(The data)

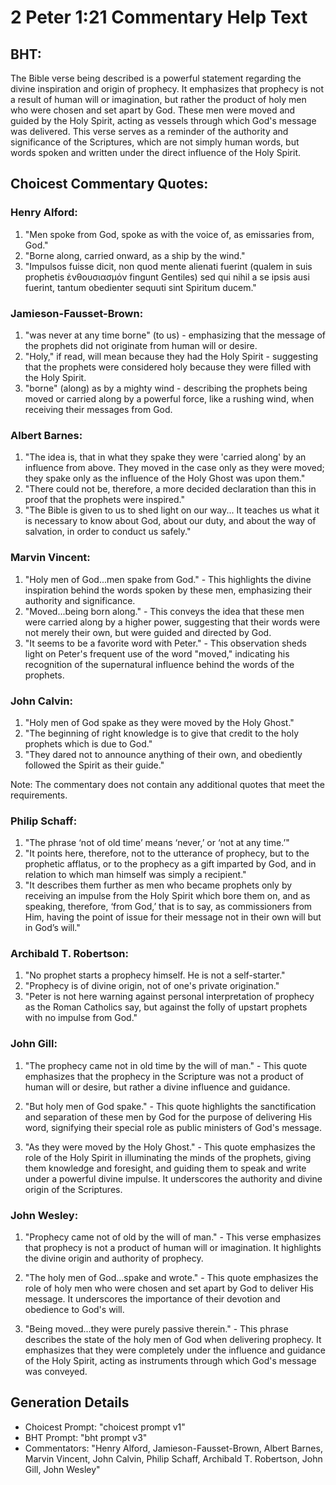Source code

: # 2 Peter 1:21 Commentary Help Text

## BHT:
The Bible verse being described is a powerful statement regarding the divine inspiration and origin of prophecy. It emphasizes that prophecy is not a result of human will or imagination, but rather the product of holy men who were chosen and set apart by God. These men were moved and guided by the Holy Spirit, acting as vessels through which God's message was delivered. This verse serves as a reminder of the authority and significance of the Scriptures, which are not simply human words, but words spoken and written under the direct influence of the Holy Spirit.

## Choicest Commentary Quotes:
### Henry Alford:
1. "Men spoke from God, spoke as with the voice of, as emissaries from, God."
2. "Borne along, carried onward, as a ship by the wind."
3. "Impulsos fuisse dicit, non quod mente alienati fuerint (qualem in suis prophetis ἐνθουσιασμόν fingunt Gentiles) sed qui nihil a se ipsis ausi fuerint, tantum obedienter sequuti sint Spiritum ducem."

### Jamieson-Fausset-Brown:
1. "was never at any time borne" (to us) - emphasizing that the message of the prophets did not originate from human will or desire.
2. "Holy," if read, will mean because they had the Holy Spirit - suggesting that the prophets were considered holy because they were filled with the Holy Spirit.
3. "borne" (along) as by a mighty wind - describing the prophets being moved or carried along by a powerful force, like a rushing wind, when receiving their messages from God.

### Albert Barnes:
1. "The idea is, that in what they spake they were 'carried along' by an influence from above. They moved in the case only as they were moved; they spake only as the influence of the Holy Ghost was upon them."
2. "There could not be, therefore, a more decided declaration than this in proof that the prophets were inspired."
3. "The Bible is given to us to shed light on our way... It teaches us what it is necessary to know about God, about our duty, and about the way of salvation, in order to conduct us safely."

### Marvin Vincent:
1. "Holy men of God...men spake from God." - This highlights the divine inspiration behind the words spoken by these men, emphasizing their authority and significance.
2. "Moved...being born along." - This conveys the idea that these men were carried along by a higher power, suggesting that their words were not merely their own, but were guided and directed by God.
3. "It seems to be a favorite word with Peter." - This observation sheds light on Peter's frequent use of the word "moved," indicating his recognition of the supernatural influence behind the words of the prophets.

### John Calvin:
1. "Holy men of God spake as they were moved by the Holy Ghost."
2. "The beginning of right knowledge is to give that credit to the holy prophets which is due to God."
3. "They dared not to announce anything of their own, and obediently followed the Spirit as their guide."

Note: The commentary does not contain any additional quotes that meet the requirements.

### Philip Schaff:
1. "The phrase ‘not of old time’ means ‘never,’ or ‘not at any time.’"
2. "It points here, therefore, not to the utterance of prophecy, but to the prophetic afflatus, or to the prophecy as a gift imparted by God, and in relation to which man himself was simply a recipient."
3. "It describes them further as men who became prophets only by receiving an impulse from the Holy Spirit which bore them on, and as speaking, therefore, ‘from God,’ that is to say, as commissioners from Him, having the point of issue for their message not in their own will but in God’s will."

### Archibald T. Robertson:
1. "No prophet starts a prophecy himself. He is not a self-starter."
2. "Prophecy is of divine origin, not of one's private origination."
3. "Peter is not here warning against personal interpretation of prophecy as the Roman Catholics say, but against the folly of upstart prophets with no impulse from God."

### John Gill:
1. "The prophecy came not in old time by the will of man." - This quote emphasizes that the prophecy in the Scripture was not a product of human will or desire, but rather a divine influence and guidance.

2. "But holy men of God spake." - This quote highlights the sanctification and separation of these men by God for the purpose of delivering His word, signifying their special role as public ministers of God's message.

3. "As they were moved by the Holy Ghost." - This quote emphasizes the role of the Holy Spirit in illuminating the minds of the prophets, giving them knowledge and foresight, and guiding them to speak and write under a powerful divine impulse. It underscores the authority and divine origin of the Scriptures.

### John Wesley:
1. "Prophecy came not of old by the will of man." - This verse emphasizes that prophecy is not a product of human will or imagination. It highlights the divine origin and authority of prophecy.

2. "The holy men of God...spake and wrote." - This quote emphasizes the role of holy men who were chosen and set apart by God to deliver His message. It underscores the importance of their devotion and obedience to God's will.

3. "Being moved...they were purely passive therein." - This phrase describes the state of the holy men of God when delivering prophecy. It emphasizes that they were completely under the influence and guidance of the Holy Spirit, acting as instruments through which God's message was conveyed.


## Generation Details
- Choicest Prompt: "choicest prompt v1"
- BHT Prompt: "bht prompt v3"
- Commentators: "Henry Alford, Jamieson-Fausset-Brown, Albert Barnes, Marvin Vincent, John Calvin, Philip Schaff, Archibald T. Robertson, John Gill, John Wesley"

(End The data)

** Your objective **
An unchanged copy of the data, images excluded, is all that should be given.

** Result of this exercise **
Source code

: # 2 Peter 1:21 Commentary Help Text

## BHT:
The Bible verse being described is a powerful statement regarding the divine inspiration and origin of prophecy. It emphasizes that prophecy is not a result of human will or imagination, but rather the product of holy men who were chosen and set apart by God. These men were moved and guided by the Holy Spirit, acting as vessels through which God's message was delivered. This verse serves as a reminder of the authority and significance of the Scriptures, which are not simply human words, but words spoken and written under the direct influence of the Holy Spirit.

## Choicest Commentary Quotes:
### Henry Alford:
1. "Men spoke from God, spoke as with the voice of, as emissaries from, God."
2. "Borne along, carried onward, as a ship by the wind."
3. "Impulsos fuisse dicit, non quod mente alienati fuerint (qualem in suis prophetis ἐνθουσιασμόν fingunt Gentiles) sed qui nihil a se ipsis ausi fuerint, tantum obedienter sequuti sint Spiritum ducem."

### Jamieson-Fausset-Brown:
1. "was never at any time borne" (to us) - emphasizing that the message of the prophets did not originate from human will or desire.
2. "Holy," if read, will mean because they had the Holy Spirit - suggesting that the prophets were considered holy because they were filled with the Holy Spirit.
3. "borne" (along) as by a mighty wind - describing the prophets being moved or carried along by a powerful force, like a rushing wind, when receiving their messages from God.

### Albert Barnes:
1. "The idea is, that in what they spake they were 'carried along' by an influence from above. They moved in the case only as they were moved; they spake only as the influence of the Holy Ghost was upon them."
2. "There could not be, therefore, a more decided declaration than this in proof that the prophets were inspired."
3. "The Bible is given to us to shed light on our way... It teaches us what it is necessary to know about God, about our duty, and about the way of salvation, in order to conduct us safely."

### Marvin Vincent:
1. "Holy men of God...men spake from God." - This highlights the divine inspiration behind the words spoken by these men, emphasizing their authority and significance.
2. "Moved...being born along." - This conveys the idea that these men were carried along by a higher power, suggesting that their words were not merely their own, but were guided and directed by God.
3. "It seems to be a favorite word with Peter." - This observation sheds light on Peter's frequent use of the word "moved," indicating his recognition of the supernatural influence behind the words of the prophets.

### John Calvin:
1. "Holy men of God spake as they were moved by the Holy Ghost."
2. "The beginning of right knowledge is to give that credit to the holy prophets which is due to God."
3. "They dared not to announce anything of their own, and obediently followed the Spirit as their guide."

Note: The commentary does not contain any additional quotes that meet the requirements.

### Philip Schaff:
1. "The phrase ‘not of old time’ means ‘never,’ or ‘not at any time.’"
2. "It points here, therefore, not to the utterance of prophecy, but to the prophetic afflatus, or to the prophecy as a gift imparted by God, and in relation to which man himself was simply a recipient."
3. "It describes them further as men who became prophets only by receiving an impulse from the Holy Spirit which bore them on, and as speaking, therefore, ‘from God,’ that is to say, as commissioners from Him, having the point of issue for their message not in their own will but in God’s will."

### Archibald T. Robertson:
1. "No prophet starts a prophecy himself. He is not a self-starter."
2. "Prophecy is of divine origin, not of one's private origination."
3. "Peter is not here warning against personal interpretation of prophecy as the Roman Catholics say, but against the folly of upstart prophets with no impulse from God."

### John Gill:
1. "The prophecy came not in old time by the will of man." - This quote emphasizes that the prophecy in the Scripture was not a product of human will or desire, but rather a divine influence and guidance.

2. "But holy men of God spake." - This quote highlights the sanctification and separation of these men by God for the purpose of delivering His word, signifying their special role as public ministers of God's message.

3. "As they were moved by the Holy Ghost." - This quote emphasizes the role of the Holy Spirit in illuminating the minds of the prophets, giving them knowledge and foresight, and guiding them to speak and write under a powerful divine impulse. It underscores the authority and divine origin of the Scriptures.

### John Wesley:
1. "Prophecy came not of old by the will of man." - This verse emphasizes that prophecy is not a product of human will or imagination. It highlights the divine origin and authority of prophecy.

2. "The holy men of God...spake and wrote." - This quote emphasizes the role of holy men who were chosen and set apart by God to deliver His message. It underscores the importance of their devotion and obedience to God's will.

3. "Being moved...they were purely passive therein." - This phrase describes the state of the holy men of God when delivering prophecy. It emphasizes that they were completely under the influence and guidance of the Holy Spirit, acting as instruments through which God's message was conveyed.


## Generation Details
- Choicest Prompt: "choicest prompt v1"
- BHT Prompt: "bht prompt v3"
- Commentators: "Henry Alford, Jamieson-Fausset-Brown, Albert Barnes, Marvin Vincent, John Calvin, Philip Schaff, Archibald T. Robertson, John Gill, John Wesley"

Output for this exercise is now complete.